## AVAILABLE DATA
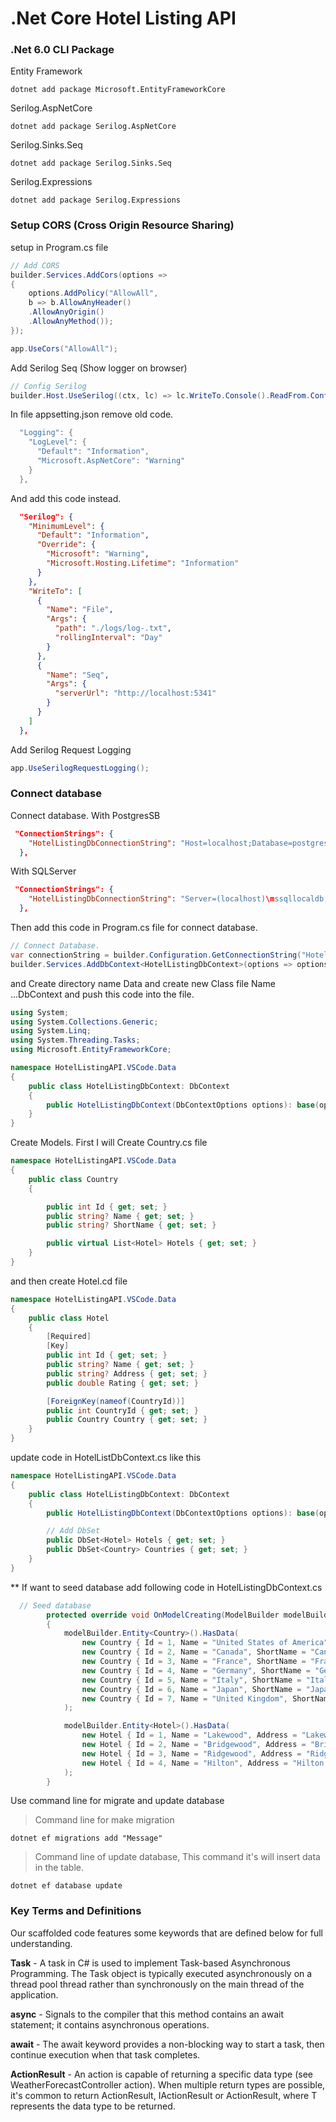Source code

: # .Net Core Hotel Listing API


### .Net 6.0 CLI Package

Entity Framework
```
dotnet add package Microsoft.EntityFrameworkCore
```

Serilog.AspNetCore
```terminal
dotnet add package Serilog.AspNetCore
```


Serilog.Sinks.Seq 
```
dotnet add package Serilog.Sinks.Seq
```


Serilog.Expressions 
```
dotnet add package Serilog.Expressions
```


### Setup CORS (Cross Origin Resource Sharing)
setup in Program.cs file
```cs
// Add CORS 
builder.Services.AddCors(options =>
{
    options.AddPolicy("AllowAll",
    b => b.AllowAnyHeader()
    .AllowAnyOrigin()
    .AllowAnyMethod());
});
```

```C#
app.UseCors("AllowAll");
```


Add Serilog Seq (Show logger on browser)
```cs
// Config Serilog 
builder.Host.UseSerilog((ctx, lc) => lc.WriteTo.Console().ReadFrom.Configuration(ctx.Configuration));
```

In file appsetting.json remove old code.
```cs
  "Logging": {
    "LogLevel": {
      "Default": "Information",
      "Microsoft.AspNetCore": "Warning"
    }
  },
```

And add this code instead.
```json
  "Serilog": {
    "MinimumLevel": {
      "Default": "Information",
      "Override": {
        "Microsoft": "Warning",
        "Microsoft.Hosting.Lifetime": "Information"
      }
    },
    "WriteTo": [
      {
        "Name": "File",
        "Args": {
          "path": "./logs/log-.txt",
          "rollingInterval": "Day"
        }
      },
      {
        "Name": "Seq",
        "Args": {
          "serverUrl": "http://localhost:5341"
        }
      }
    ]
  },
```


Add Serilog Request Logging
```cs
app.UseSerilogRequestLogging();
```

### Connect database
Connect database.
With PostgresSB
```json
 "ConnectionStrings": {
    "HotelListingDbConnectionString": "Host=localhost;Database=postgres;Port=6543;Username=super_admin;Password=admin@1234"
  },
```

With SQLServer
```json
 "ConnectionStrings": {
    "HotelListingDbConnectionString": "Server=(localhost)\mssqllocaldb;Database=HotelListingAPIDb;Trusted_Connection=True;MultipleActiveResultSets=True"
  },
```


Then add this code in Program.cs file for connect database.
```cs
// Connect Database.
var connectionString = builder.Configuration.GetConnectionString("HotelListingDbConnectionString");
builder.Services.AddDbContext<HotelListingDbContext>(options => options.UseNpgsql(connectionString));

```

and Create directory name Data and create new Class file Name ...DbContext and push this code into the file.
```cs
using System;
using System.Collections.Generic;
using System.Linq;
using System.Threading.Tasks;
using Microsoft.EntityFrameworkCore;

namespace HotelListingAPI.VSCode.Data
{
    public class HotelListingDbContext: DbContext
    {
        public HotelListingDbContext(DbContextOptions options): base(options) {}
    }
}
```

Create Models.
First I will Create Country.cs file 
```cs
namespace HotelListingAPI.VSCode.Data
{
    public class Country
    {

        public int Id { get; set; }
        public string? Name { get; set; }
        public string? ShortName { get; set; }

        public virtual List<Hotel> Hotels { get; set; }
    }
}
```

and then create Hotel.cd file
```cs
namespace HotelListingAPI.VSCode.Data
{
    public class Hotel
    {
        [Required]
        [Key]
        public int Id { get; set; }
        public string? Name { get; set; }
        public string? Address { get; set; }
        public double Rating { get; set; }

        [ForeignKey(nameof(CountryId))]
        public int CountryId { get; set; }
        public Country Country { get; set; }
    }
}
```
update code in HotelListDbContext.cs like this 
```cs
namespace HotelListingAPI.VSCode.Data
{
    public class HotelListingDbContext: DbContext
    {
        public HotelListingDbContext(DbContextOptions options): base(options) {}

        // Add DbSet
        public DbSet<Hotel> Hotels { get; set; }
        public DbSet<Country> Countries { get; set; }
    }
}
```


** If want to seed database add following code in HotelListingDbContext.cs
```cs
  // Seed database 
        protected override void OnModelCreating(ModelBuilder modelBuilder)
        {
            modelBuilder.Entity<Country>().HasData(
                new Country { Id = 1, Name = "United States of America", ShortName = "USA" },
                new Country { Id = 2, Name = "Canada", ShortName = "Canada" },
                new Country { Id = 3, Name = "France", ShortName = "France" },
                new Country { Id = 4, Name = "Germany", ShortName = "Germany" },
                new Country { Id = 5, Name = "Italy", ShortName = "Italy" },
                new Country { Id = 6, Name = "Japan", ShortName = "Japan" },
                new Country { Id = 7, Name = "United Kingdom", ShortName = "UK" }
            );

            modelBuilder.Entity<Hotel>().HasData(
                new Hotel { Id = 1, Name = "Lakewood", Address = "Lakewood Address", Rating = 4.3, CountryId = 1 },
                new Hotel { Id = 2, Name = "Bridgewood", Address = "Bridgewood Address", Rating = 4.4, CountryId = 1 },
                new Hotel { Id = 3, Name = "Ridgewood", Address = "Ridgewood Address", Rating = 4.5, CountryId = 1 },
                new Hotel { Id = 4, Name = "Hilton", Address = "Hilton Address", Rating = 4.6, CountryId = 2 }
            );
        }
```

Use command line for migrate and update database
> Command line for make migration
```
dotnet ef migrations add "Message"
```

>Command line of update database, This command it's will insert data in the table.
```
dotnet ef database update
```

### Key Terms and Definitions

Our scaffolded code features some keywords that are defined below for full understanding.

__Task__ - A task in C# is used to implement Task-based Asynchronous Programming. The Task object is typically executed asynchronously on a thread pool thread rather than synchronously on the main thread of the application.

__async__ - Signals to the compiler that this method contains an await statement; it contains asynchronous operations.

__await__ - The await keyword provides a non-blocking way to start a task, then continue execution when that task completes.

__ActionResult__ - An action is capable of returning a specific data type (see WeatherForecastController action).  When multiple return types are possible, it's common to return ActionResult, IActionResult or ActionResult<T>, where T represents the data type to be returned.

## TASK PROMPT
The material above should be returned exactly, without pictures.

## ANSWER TO THE EXERCISE
Source code

: # .Net Core Hotel Listing API


### .Net 6.0 CLI Package

Entity Framework
```
dotnet add package Microsoft.EntityFrameworkCore
```

Serilog.AspNetCore
```terminal
dotnet add package Serilog.AspNetCore
```


Serilog.Sinks.Seq 
```
dotnet add package Serilog.Sinks.Seq
```


Serilog.Expressions 
```
dotnet add package Serilog.Expressions
```


### Setup CORS (Cross Origin Resource Sharing)
setup in Program.cs file
```cs
// Add CORS 
builder.Services.AddCors(options =>
{
    options.AddPolicy("AllowAll",
    b => b.AllowAnyHeader()
    .AllowAnyOrigin()
    .AllowAnyMethod());
});
```

```C#
app.UseCors("AllowAll");
```


Add Serilog Seq (Show logger on browser)
```cs
// Config Serilog 
builder.Host.UseSerilog((ctx, lc) => lc.WriteTo.Console().ReadFrom.Configuration(ctx.Configuration));
```

In file appsetting.json remove old code.
```cs
  "Logging": {
    "LogLevel": {
      "Default": "Information",
      "Microsoft.AspNetCore": "Warning"
    }
  },
```

And add this code instead.
```json
  "Serilog": {
    "MinimumLevel": {
      "Default": "Information",
      "Override": {
        "Microsoft": "Warning",
        "Microsoft.Hosting.Lifetime": "Information"
      }
    },
    "WriteTo": [
      {
        "Name": "File",
        "Args": {
          "path": "./logs/log-.txt",
          "rollingInterval": "Day"
        }
      },
      {
        "Name": "Seq",
        "Args": {
          "serverUrl": "http://localhost:5341"
        }
      }
    ]
  },
```


Add Serilog Request Logging
```cs
app.UseSerilogRequestLogging();
```

### Connect database
Connect database.
With PostgresSB
```json
 "ConnectionStrings": {
    "HotelListingDbConnectionString": "Host=localhost;Database=postgres;Port=6543;Username=super_admin;Password=admin@1234"
  },
```

With SQLServer
```json
 "ConnectionStrings": {
    "HotelListingDbConnectionString": "Server=(localhost)\mssqllocaldb;Database=HotelListingAPIDb;Trusted_Connection=True;MultipleActiveResultSets=True"
  },
```


Then add this code in Program.cs file for connect database.
```cs
// Connect Database.
var connectionString = builder.Configuration.GetConnectionString("HotelListingDbConnectionString");
builder.Services.AddDbContext<HotelListingDbContext>(options => options.UseNpgsql(connectionString));

```

and Create directory name Data and create new Class file Name ...DbContext and push this code into the file.
```cs
using System;
using System.Collections.Generic;
using System.Linq;
using System.Threading.Tasks;
using Microsoft.EntityFrameworkCore;

namespace HotelListingAPI.VSCode.Data
{
    public class HotelListingDbContext: DbContext
    {
        public HotelListingDbContext(DbContextOptions options): base(options) {}
    }
}
```

Create Models.
First I will Create Country.cs file 
```cs
namespace HotelListingAPI.VSCode.Data
{
    public class Country
    {

        public int Id { get; set; }
        public string? Name { get; set; }
        public string? ShortName { get; set; }

        public virtual List<Hotel> Hotels { get; set; }
    }
}
```

and then create Hotel.cd file
```cs
namespace HotelListingAPI.VSCode.Data
{
    public class Hotel
    {
        [Required]
        [Key]
        public int Id { get; set; }
        public string? Name { get; set; }
        public string? Address { get; set; }
        public double Rating { get; set; }

        [ForeignKey(nameof(CountryId))]
        public int CountryId { get; set; }
        public Country Country { get; set; }
    }
}
```
update code in HotelListDbContext.cs like this 
```cs
namespace HotelListingAPI.VSCode.Data
{
    public class HotelListingDbContext: DbContext
    {
        public HotelListingDbContext(DbContextOptions options): base(options) {}

        // Add DbSet
        public DbSet<Hotel> Hotels { get; set; }
        public DbSet<Country> Countries { get; set; }
    }
}
```


** If want to seed database add following code in HotelListingDbContext.cs
```cs
  // Seed database 
        protected override void OnModelCreating(ModelBuilder modelBuilder)
        {
            modelBuilder.Entity<Country>().HasData(
                new Country { Id = 1, Name = "United States of America", ShortName = "USA" },
                new Country { Id = 2, Name = "Canada", ShortName = "Canada" },
                new Country { Id = 3, Name = "France", ShortName = "France" },
                new Country { Id = 4, Name = "Germany", ShortName = "Germany" },
                new Country { Id = 5, Name = "Italy", ShortName = "Italy" },
                new Country { Id = 6, Name = "Japan", ShortName = "Japan" },
                new Country { Id = 7, Name = "United Kingdom", ShortName = "UK" }
            );

            modelBuilder.Entity<Hotel>().HasData(
                new Hotel { Id = 1, Name = "Lakewood", Address = "Lakewood Address", Rating = 4.3, CountryId = 1 },
                new Hotel { Id = 2, Name = "Bridgewood", Address = "Bridgewood Address", Rating = 4.4, CountryId = 1 },
                new Hotel { Id = 3, Name = "Ridgewood", Address = "Ridgewood Address", Rating = 4.5, CountryId = 1 },
                new Hotel { Id = 4, Name = "Hilton", Address = "Hilton Address", Rating = 4.6, CountryId = 2 }
            );
        }
```

Use command line for migrate and update database
> Command line for make migration
```
dotnet ef migrations add "Message"
```

>Command line of update database, This command it's will insert data in the table.
```
dotnet ef database update
```

### Key Terms and Definitions

Our scaffolded code features some keywords that are defined below for full understanding.

__Task__ - A task in C# is used to implement Task-based Asynchronous Programming. The Task object is typically executed asynchronously on a thread pool thread rather than synchronously on the main thread of the application.

__async__ - Signals to the compiler that this method contains an await statement; it contains asynchronous operations.

__await__ - The await keyword provides a non-blocking way to start a task, then continue execution when that task completes.

__ActionResult__ - An action is capable of returning a specific data type (see WeatherForecastController action).  When multiple return types are possible, it's common to return ActionResult, IActionResult or ActionResult<T>, where T represents the data type to be returned.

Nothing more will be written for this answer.